Your goal:
Would you go through the records below and copy each line with the string "Matt"?

Recorded data:

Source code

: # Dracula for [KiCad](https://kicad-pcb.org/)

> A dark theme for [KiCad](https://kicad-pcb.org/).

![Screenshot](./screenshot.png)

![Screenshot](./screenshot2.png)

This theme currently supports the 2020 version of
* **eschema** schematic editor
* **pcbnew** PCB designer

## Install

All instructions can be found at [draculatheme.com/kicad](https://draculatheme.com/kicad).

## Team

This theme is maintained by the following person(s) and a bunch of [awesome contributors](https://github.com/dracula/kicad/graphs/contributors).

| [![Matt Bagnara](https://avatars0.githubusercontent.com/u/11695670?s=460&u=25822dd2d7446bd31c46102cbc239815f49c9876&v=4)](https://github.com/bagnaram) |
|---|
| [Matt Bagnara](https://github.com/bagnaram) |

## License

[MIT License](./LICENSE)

Solved exercise:
| [![Matt Bagnara](https://avatars0.githubusercontent.com/u/11695670?s=460&u=25822dd2d7446bd31c46102cbc239815f49c9876&v=4)](https://github.com/bagnaram) |
| [Matt Bagnara](https://github.com/bagnaram) |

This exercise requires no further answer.